My "story" doesn't actually rule out all need for quad formats, but it
has some substantiation that it will be of lesser, or rarer, utility.
(And perhaps just a handful of Cray adherents demanding quad precision
would be enough to provoke some serious concern.) So here is the Lucid
story in full:
Way back in late 1986, when Lucid was planning its 3.0 release, we faced
the question of whether or expand out to four distinct float formats,
as permited by CLtL ("Common Lisp: The Language"). Two obvious things
mitigated against doing this: it would be a moderate amount more work
for the part of our optimizing compiler that was doing data representation
changes for optimization (i.e. converting from "pointers" to actual the
machine representation for floats, and back again by "consing" when
necessary -- all in order to do Fortran level numeric optimization and
to side-step any intermediate consing); and it would generate further
incompatibilities not only with our 2.1 release that supported only
one 32-bit format, but likely with other vendors as well. Not surprisingly,
a couple of other Lisp vendors widened out their representational schemes
to include distinct formats for SINGLE, DOUBLE and LONG, but failed to
understand the portability failure under such schemes [evey Guy Steele
misunderstood this point until I reminded him that Lisp's introspective
typing capabililty meant that one could notice the difference just by a
form like (typep 1.2s0 'double-float). It wasn't just Guy; it was the
whole of the X3J13 committee.]
Well, after all, the multi-choice scheme for CLtL was chosen in the very
early 1980's when, for example, double-floating operations on typical
hardware were from 3 to 10 times slower than single; it seemed to make
sense to permit Lisp to be cluttered up with more choices of representational
matters than you could shake a stick at. But from looking at the MC68881
manual, I suspected that by the late 1980's, this speed advantage would
shrink or disappear; so we began quietly asking our contacts in customer
land whether they *really* used floating point arithmetic, and how much
speed mattered. The killer response came from a guy at Alliant: he was a
Fortran user/implementor and hardware hacker who was only vaguely familiar
with Lisp, but was willing to talk to us. He pointed out that:
(1) Alliant was planning to switch from a 32-bit memory bus to a 64-bit
one, so the memory cost of using doubles would only be space, not time;
(2) A large number of numerical algorithms in common use were unstable
enough to produce "cheese" under the IEEE 32-bit format, but *none*
were unstable enough to be proven losers in the 64-bit format; i.e.,
there were algorithmic reasons for requiring at least 64, but none
(or, none known) for requiring higher precision. [he was speaking
for the Fortran user community of which he was aware]

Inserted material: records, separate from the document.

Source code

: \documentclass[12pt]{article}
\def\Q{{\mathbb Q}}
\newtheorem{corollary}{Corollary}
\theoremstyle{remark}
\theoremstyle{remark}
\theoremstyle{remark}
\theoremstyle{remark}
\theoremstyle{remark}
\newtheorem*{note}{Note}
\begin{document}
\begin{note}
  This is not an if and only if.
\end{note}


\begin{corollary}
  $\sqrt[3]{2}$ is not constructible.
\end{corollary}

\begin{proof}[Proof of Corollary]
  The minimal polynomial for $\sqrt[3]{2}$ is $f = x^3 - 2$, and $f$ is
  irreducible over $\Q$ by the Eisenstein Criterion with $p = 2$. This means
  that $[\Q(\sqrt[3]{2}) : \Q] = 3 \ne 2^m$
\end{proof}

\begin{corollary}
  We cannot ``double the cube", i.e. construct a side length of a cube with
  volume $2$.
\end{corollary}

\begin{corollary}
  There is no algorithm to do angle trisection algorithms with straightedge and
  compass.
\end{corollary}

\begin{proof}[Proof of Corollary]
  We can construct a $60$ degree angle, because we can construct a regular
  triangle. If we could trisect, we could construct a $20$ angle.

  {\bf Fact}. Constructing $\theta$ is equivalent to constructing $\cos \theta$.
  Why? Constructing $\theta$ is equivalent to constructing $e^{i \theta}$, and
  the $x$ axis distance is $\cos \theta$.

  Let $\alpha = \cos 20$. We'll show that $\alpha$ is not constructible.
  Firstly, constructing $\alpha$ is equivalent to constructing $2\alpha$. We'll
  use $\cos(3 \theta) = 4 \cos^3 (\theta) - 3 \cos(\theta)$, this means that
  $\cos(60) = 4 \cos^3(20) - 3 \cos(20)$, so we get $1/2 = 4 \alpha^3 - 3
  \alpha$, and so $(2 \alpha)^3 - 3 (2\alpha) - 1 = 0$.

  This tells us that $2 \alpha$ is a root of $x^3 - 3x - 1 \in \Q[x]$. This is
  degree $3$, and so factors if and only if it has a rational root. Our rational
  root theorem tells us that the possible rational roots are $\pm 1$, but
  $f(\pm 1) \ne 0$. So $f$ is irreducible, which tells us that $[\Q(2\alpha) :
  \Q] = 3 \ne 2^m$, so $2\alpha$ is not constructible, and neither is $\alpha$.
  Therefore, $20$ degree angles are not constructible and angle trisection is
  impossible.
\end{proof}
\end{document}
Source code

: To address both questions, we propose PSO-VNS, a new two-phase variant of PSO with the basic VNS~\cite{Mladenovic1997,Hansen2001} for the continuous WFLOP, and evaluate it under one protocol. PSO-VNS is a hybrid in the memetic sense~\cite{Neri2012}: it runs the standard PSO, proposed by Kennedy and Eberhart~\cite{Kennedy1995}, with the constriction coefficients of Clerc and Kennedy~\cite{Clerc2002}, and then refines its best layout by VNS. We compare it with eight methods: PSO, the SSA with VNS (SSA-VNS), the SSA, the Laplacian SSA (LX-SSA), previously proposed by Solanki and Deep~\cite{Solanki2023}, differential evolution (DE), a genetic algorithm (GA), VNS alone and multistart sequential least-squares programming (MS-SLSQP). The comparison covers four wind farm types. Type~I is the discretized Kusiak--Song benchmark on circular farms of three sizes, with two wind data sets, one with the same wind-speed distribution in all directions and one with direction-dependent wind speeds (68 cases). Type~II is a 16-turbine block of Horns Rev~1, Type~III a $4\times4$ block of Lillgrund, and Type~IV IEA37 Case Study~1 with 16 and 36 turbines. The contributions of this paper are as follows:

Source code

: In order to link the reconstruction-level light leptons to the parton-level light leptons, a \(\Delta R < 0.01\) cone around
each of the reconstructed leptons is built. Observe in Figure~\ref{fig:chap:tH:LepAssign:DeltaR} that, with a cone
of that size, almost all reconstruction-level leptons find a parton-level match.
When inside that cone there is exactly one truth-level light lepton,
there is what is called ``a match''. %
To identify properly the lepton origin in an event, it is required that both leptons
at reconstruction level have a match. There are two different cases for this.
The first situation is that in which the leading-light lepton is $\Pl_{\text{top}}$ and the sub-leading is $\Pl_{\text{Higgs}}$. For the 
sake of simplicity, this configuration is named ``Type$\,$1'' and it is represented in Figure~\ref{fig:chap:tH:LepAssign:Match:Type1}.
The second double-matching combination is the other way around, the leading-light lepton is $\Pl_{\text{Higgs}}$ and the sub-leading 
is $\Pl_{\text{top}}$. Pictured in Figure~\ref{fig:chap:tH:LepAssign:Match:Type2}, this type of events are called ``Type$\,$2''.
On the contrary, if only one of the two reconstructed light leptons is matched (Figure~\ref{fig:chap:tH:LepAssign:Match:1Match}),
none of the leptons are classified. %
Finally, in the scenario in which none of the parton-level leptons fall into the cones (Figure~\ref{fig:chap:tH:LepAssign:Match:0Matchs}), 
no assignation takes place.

(3) Alliant was currently asking for bids on hardware sub-components;
their demands were:
(3a) the fastest possible IEEE-compliant 64-bit format chips
(3b) 32-bit format operations would not be required, but would
be tolerated providing they were not more than about 50%
slower than the double format.
Yes, that is no typo. SINGLE is ok as long as (for backwards compatibilty)
running it isn't significantly slower than the "default" DOUBLE. That in
fact seemed to be the "state of the FP art" even back then. So that ended
my survey right there. We made out decision to opt for only one "first
class" FLOAT type, and you can guess what format it was. But of course we
supported packed floats too -- SINGLE format in arrays, just as there are
packed integer arrays -- this is also required to have compability at the
Foreign Function Interface level where both C and Fortran programs may
require the use of packed float arrays.
I hope I haven't misremembered or misrepresented the Alliant concerns.